Jan Dizard weaves the ethics of hunting in and through personal, cultural, and historical considerations. He singles out several important reasons to hunt beyond the practical and utilitarian needs it has served throughout much of human history. These include a participatory experience of nature, a “sensuous connection to place,” and a responsibility for and kinship with wildlife. Like Stange, he notes the primal origins of our predatory inclinations. He also traces the history of the notion that wildlife is to be treated as a public trust, not as a commercial enterprise for private exploitation. He believes that this ethic is now eroding, however.

Closely related to the discussions by Stange and Dizard is Malcolm Brooks’ review of A Sportsman’s Library by Stephen J. Bodio. This book is a wonderfully eclectic set of reflections on life and books in the outdoors and in the wild. According to Brooks, reading Bodio is like having E.B. White meet Aldo Leopold, with Hunter S. Thompson looking on.

In their respective contributions, Andrew Weber and Florian Asche explore the meanings and importance of the wild in our humanness and in our creative minds. In his brief essay, Asche argues that modern times have divested the wild from this wellspring of humanity, have taken the hunter out of hunting, as he puts it, and greatly diminished us in the process. Weber, for his part, draws deeply upon Thoreau and many more recent thinkers as diverse as Buckminster Fuller and Loren Eiseley. His wide-ranging discussion eloquently announces the urgent need for a reorientation in our thinking about the planet and about ourselves.

Rounding out the issue is Jeffrey Grygny’s review of Environmental Philosophy in Asian Traditions of Thought, a new collection of essays edited by J. Baird Callicott and James McRae.

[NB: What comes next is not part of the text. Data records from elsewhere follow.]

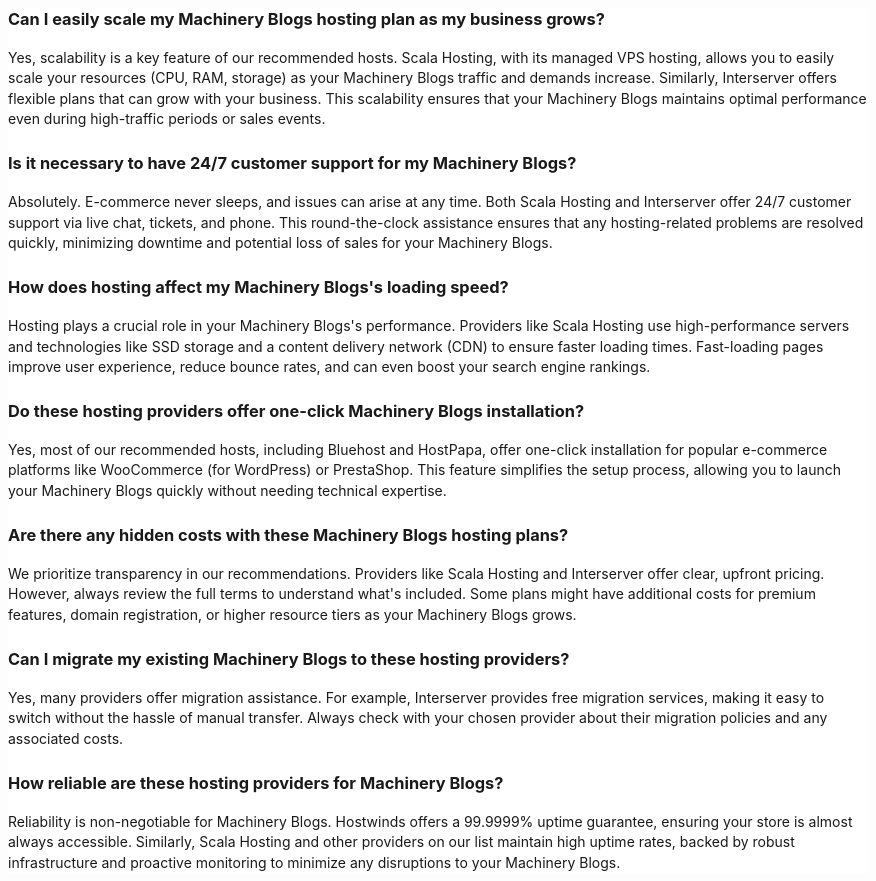 ### Can I easily scale my Machinery Blogs hosting plan as my business grows? 
Yes, scalability is a key feature of our recommended hosts. Scala Hosting, with its managed VPS hosting, allows you to easily scale your resources (CPU, RAM, storage) as your Machinery Blogs traffic and demands increase. Similarly, Interserver offers flexible plans that can grow with your business. This scalability ensures that your Machinery Blogs maintains optimal performance even during high-traffic periods or sales events.

### Is it necessary to have 24/7 customer support for my Machinery Blogs? 
Absolutely. E-commerce never sleeps, and issues can arise at any time. Both Scala Hosting and Interserver offer 24/7 customer support via live chat, tickets, and phone. This round-the-clock assistance ensures that any hosting-related problems are resolved quickly, minimizing downtime and potential loss of sales for your Machinery Blogs.

### How does hosting affect my Machinery Blogs's loading speed? 
Hosting plays a crucial role in your Machinery Blogs's performance. Providers like Scala Hosting use high-performance servers and technologies like SSD storage and a content delivery network (CDN) to ensure faster loading times. Fast-loading pages improve user experience, reduce bounce rates, and can even boost your search engine rankings.

### Do these hosting providers offer one-click Machinery Blogs installation? 
Yes, most of our recommended hosts, including Bluehost and HostPapa, offer one-click installation for popular e-commerce platforms like WooCommerce (for WordPress) or PrestaShop. This feature simplifies the setup process, allowing you to launch your Machinery Blogs quickly without needing technical expertise.

### Are there any hidden costs with these Machinery Blogs hosting plans? 
We prioritize transparency in our recommendations. Providers like Scala Hosting and Interserver offer clear, upfront pricing. However, always review the full terms to understand what's included. Some plans might have additional costs for premium features, domain registration, or higher resource tiers as your Machinery Blogs grows.

### Can I migrate my existing Machinery Blogs to these hosting providers? 
Yes, many providers offer migration assistance. For example, Interserver provides free migration services, making it easy to switch without the hassle of manual transfer. Always check with your chosen provider about their migration policies and any associated costs.

### How reliable are these hosting providers for Machinery Blogs? 
Reliability is non-negotiable for Machinery Blogs. Hostwinds offers a 99.9999% uptime guarantee, ensuring your store is almost always accessible. Similarly, Scala Hosting and other providers on our list maintain high uptime rates, backed by robust infrastructure and proactive monitoring to minimize any disruptions to your Machinery Blogs.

Grygny brings his own expertise in Asian thought and religion to bear in making the diverse contributions in this book on Indian, Chinese, and Japanese thought accessible to a general audience.

Anja Claus has the Last Word, bringing us back full circle to the connection between our experience of the wild and our experience of place.

There is one overriding theme in this issue of Minding Nature: Following the classical injunction, Know Thyself, cannot be done abstractly. It must be done, like the hunt, concretely and sensually. Self-knowledge is knowledge in-placed and in time, embodied and indwelling. We are creatures who create, but creatures all the same.

[1]. W. Gaylin, “The Frankenstein Factor,” New England Journal of Medicine 297 (1977): 665-67.

[2]. “New Guidelines on Conservation Translocations Published by IUCN,” August 12, 2013, available at https://www.iucn.org/news_homepage/news_by_date/?13377/New-Guidelines-on-conservation-translocations-published-by-IUCN.

[3]. B. Minteer, “Is It Right to Reverse Extinction?” Nature 509 (2014): 261.

[4]. S. Brand, “The Conservation Perspective on De-extinction,” Huffington PostThe Green Blog, March, 25, 2013, available at www.huffingtonpost.com/stewart-brand/de-extinction-conservation-_b_2948007.html?view=screen.

[5]. P.J. Seddon, A. Moehrenschlager, and J. Ewen, “Reintroducing Resurrected Species: Selecting DeExtinction Candidates,” Trends in Ecological Evolution 29, no. 3 (March 2014): 140-47, doi: 10.1016/j.tree.2014.01.007, epub February 8, 2014.

  • Bruce Jennings

    Bruce Jennings is Developmental Editor for CHN Press Books and a Senior Fellow at the Center for Humans and Nature where he engages in research, writing, public speaking, and consulting. He is the editor of the Center’s journal, Minding Nature.